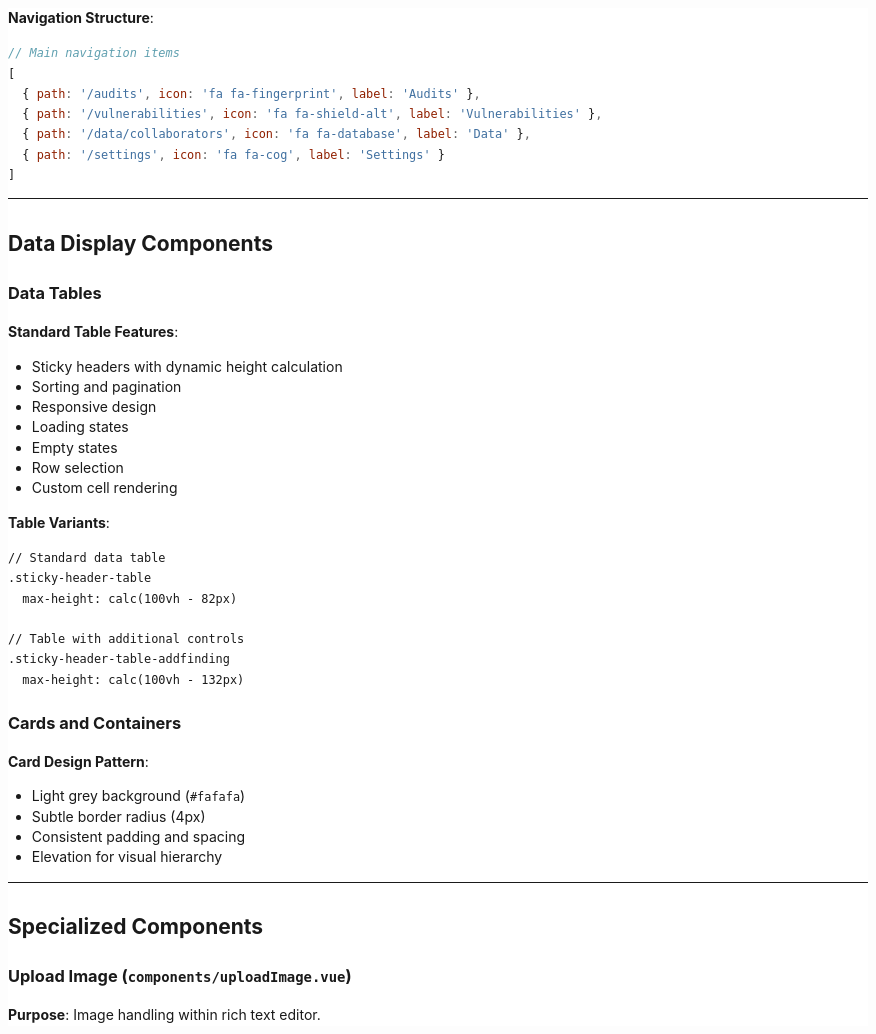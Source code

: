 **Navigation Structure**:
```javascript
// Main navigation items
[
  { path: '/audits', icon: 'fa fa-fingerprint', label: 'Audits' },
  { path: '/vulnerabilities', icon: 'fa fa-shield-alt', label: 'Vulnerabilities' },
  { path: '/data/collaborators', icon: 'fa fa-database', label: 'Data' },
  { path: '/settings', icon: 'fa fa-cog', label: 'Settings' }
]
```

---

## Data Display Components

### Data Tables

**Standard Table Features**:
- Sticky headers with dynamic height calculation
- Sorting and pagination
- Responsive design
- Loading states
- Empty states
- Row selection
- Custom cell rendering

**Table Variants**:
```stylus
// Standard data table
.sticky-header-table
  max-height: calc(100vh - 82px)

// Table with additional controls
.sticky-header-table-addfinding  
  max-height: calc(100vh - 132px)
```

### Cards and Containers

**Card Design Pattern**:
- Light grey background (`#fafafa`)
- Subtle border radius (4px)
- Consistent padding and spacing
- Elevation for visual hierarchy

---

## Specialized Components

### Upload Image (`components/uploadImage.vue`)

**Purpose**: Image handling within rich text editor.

---*---

*TASK BRIEF*
Each record above is to be copied out exactly; its pictures are not.

*ANSWER BELOW*
Source code

: **Navigation Structure**:
```javascript
// Main navigation items
[
  { path: '/audits', icon: 'fa fa-fingerprint', label: 'Audits' },
  { path: '/vulnerabilities', icon: 'fa fa-shield-alt', label: 'Vulnerabilities' },
  { path: '/data/collaborators', icon: 'fa fa-database', label: 'Data' },
  { path: '/settings', icon: 'fa fa-cog', label: 'Settings' }
]
```

---

## Data Display Components

### Data Tables

**Standard Table Features**:
- Sticky headers with dynamic height calculation
- Sorting and pagination
- Responsive design
- Loading states
- Empty states
- Row selection
- Custom cell rendering

**Table Variants**:
```stylus
// Standard data table
.sticky-header-table
  max-height: calc(100vh - 82px)

// Table with additional controls
.sticky-header-table-addfinding  
  max-height: calc(100vh - 132px)
```

### Cards and Containers

**Card Design Pattern**:
- Light grey background (`#fafafa`)
- Subtle border radius (4px)
- Consistent padding and spacing
- Elevation for visual hierarchy

---

## Specialized Components

### Upload Image (`components/uploadImage.vue`)

**Purpose**: Image handling within rich text editor.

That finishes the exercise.